Unsurprisingly, our experiments also illustrated that leveraging multi-modality data slightly outperformed only utilizing image modality, which might be due to that the image-only modality itself already achieved a relative high accuracy for differentiation. While the most important three features were all extracted from the DAT imaging scans, we inferred that the image modality accounted for the main contribution of the proposed multi-modality method and the demographic and clinical features were beneficial for improving the diagnosis performance and robustness.

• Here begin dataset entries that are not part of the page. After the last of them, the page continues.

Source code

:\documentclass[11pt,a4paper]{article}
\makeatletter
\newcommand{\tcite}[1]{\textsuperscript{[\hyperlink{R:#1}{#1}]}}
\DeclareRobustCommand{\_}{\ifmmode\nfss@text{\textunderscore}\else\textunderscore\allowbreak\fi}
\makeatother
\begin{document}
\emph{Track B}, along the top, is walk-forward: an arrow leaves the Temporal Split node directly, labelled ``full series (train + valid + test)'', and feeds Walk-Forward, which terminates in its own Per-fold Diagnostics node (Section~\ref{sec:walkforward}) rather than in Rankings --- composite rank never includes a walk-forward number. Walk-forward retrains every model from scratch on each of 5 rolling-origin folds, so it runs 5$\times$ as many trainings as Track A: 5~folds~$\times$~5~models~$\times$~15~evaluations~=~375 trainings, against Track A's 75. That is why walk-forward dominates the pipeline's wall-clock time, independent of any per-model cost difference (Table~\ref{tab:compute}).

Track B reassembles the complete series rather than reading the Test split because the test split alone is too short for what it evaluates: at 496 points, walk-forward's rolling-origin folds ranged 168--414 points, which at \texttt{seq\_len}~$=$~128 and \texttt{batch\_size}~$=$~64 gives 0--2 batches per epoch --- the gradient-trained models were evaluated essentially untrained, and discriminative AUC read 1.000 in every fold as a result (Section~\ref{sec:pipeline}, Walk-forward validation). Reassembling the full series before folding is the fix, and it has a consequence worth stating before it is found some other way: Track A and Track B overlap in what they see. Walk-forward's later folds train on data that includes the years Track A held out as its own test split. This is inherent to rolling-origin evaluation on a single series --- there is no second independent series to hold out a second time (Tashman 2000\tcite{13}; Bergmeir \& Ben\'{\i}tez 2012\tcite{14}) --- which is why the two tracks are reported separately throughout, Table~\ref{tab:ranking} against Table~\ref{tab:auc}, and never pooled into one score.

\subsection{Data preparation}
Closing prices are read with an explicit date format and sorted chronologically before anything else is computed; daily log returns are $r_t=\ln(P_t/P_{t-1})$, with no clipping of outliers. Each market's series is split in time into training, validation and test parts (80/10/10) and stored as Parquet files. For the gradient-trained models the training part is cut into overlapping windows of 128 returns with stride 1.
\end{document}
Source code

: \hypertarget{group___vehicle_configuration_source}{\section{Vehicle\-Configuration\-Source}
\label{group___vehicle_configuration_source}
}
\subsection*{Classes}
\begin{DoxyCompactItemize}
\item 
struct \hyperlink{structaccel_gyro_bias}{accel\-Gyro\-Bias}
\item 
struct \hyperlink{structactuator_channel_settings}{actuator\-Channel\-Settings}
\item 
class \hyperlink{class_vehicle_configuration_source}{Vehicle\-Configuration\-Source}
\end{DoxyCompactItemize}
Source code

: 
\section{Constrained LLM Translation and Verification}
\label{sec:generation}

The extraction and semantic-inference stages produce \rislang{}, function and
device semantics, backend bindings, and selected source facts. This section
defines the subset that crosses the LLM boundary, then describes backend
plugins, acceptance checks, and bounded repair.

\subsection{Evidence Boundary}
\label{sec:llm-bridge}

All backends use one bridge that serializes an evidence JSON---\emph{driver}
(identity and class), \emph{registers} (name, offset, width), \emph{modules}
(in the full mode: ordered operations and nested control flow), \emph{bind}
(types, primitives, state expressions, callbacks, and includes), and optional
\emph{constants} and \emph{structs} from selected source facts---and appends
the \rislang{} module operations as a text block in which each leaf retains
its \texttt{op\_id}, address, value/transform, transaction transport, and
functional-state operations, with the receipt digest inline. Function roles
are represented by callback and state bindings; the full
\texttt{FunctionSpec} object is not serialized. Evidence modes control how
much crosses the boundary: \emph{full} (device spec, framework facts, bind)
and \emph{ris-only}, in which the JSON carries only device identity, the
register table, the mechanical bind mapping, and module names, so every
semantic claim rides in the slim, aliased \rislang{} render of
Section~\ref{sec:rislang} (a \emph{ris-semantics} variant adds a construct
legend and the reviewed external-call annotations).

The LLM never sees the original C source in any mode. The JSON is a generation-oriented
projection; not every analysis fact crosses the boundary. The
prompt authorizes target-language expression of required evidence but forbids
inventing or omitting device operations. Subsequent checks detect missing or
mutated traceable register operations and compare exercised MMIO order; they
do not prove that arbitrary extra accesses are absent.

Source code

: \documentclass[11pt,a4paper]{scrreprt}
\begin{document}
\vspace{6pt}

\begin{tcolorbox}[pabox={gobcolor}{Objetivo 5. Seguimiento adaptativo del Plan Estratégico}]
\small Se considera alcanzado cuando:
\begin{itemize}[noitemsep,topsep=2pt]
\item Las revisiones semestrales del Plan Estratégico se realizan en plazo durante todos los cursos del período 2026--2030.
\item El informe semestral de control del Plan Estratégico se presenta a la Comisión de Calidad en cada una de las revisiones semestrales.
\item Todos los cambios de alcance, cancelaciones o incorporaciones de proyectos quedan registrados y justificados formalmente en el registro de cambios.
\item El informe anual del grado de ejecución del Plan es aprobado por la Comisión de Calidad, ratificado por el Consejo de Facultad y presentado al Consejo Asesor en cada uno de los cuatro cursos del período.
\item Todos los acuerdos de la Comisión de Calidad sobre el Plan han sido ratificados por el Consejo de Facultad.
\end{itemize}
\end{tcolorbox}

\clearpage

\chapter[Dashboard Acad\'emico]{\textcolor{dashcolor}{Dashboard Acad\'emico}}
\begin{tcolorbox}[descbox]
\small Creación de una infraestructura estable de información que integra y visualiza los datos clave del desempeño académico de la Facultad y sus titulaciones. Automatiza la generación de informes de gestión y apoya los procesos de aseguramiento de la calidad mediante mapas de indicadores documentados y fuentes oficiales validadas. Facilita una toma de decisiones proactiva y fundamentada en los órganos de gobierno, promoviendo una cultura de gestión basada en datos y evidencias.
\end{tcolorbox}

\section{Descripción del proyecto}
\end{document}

As a data-driven method, data played a central role in the development of neural networks. Sufficient training data were helpful for the network to learn features of diversity cases and therefore could improve the performance of the network and prevent them from over-fitting. Although the relatively large dataset in this study allowed for a comprehensive understanding of this neural network within IPD and APS, the influence of the physical complexity of imaging data on such models remained to be further explored. And therefore, we would like to evaluate the performance of our DAT-Net when addressing scans obtained from different devices. Another limitation of the present study was that the entire experiment was based on a retrospective cohort and multi-center prospective studies were still needed to further confirm the protentional of this method in the differential diagnosis of parkinsonism based on DAT imaging. Furthermore, we utilized one possible multi-modality fusion method to synthesize multimodal information in this work. In the future, other fusion methods such as gating-based attention-based late fusion [
39] will be leveraged to further improve the multimodal diagnosis performance. Another interesting future work is to evaluate the potential of utilizing the pre-trained DAT-Net (trained on [
11C]CFT PET) for the differential diagnosis of parkinsonism on FP-CIT SPECT. There exist large gaps of tracer, modality and ethnics between the two modalities. The domain-adversarial training strategy [
40] may have the potential to alleviate the influence of the modality gap and further extend the proposed method of this study.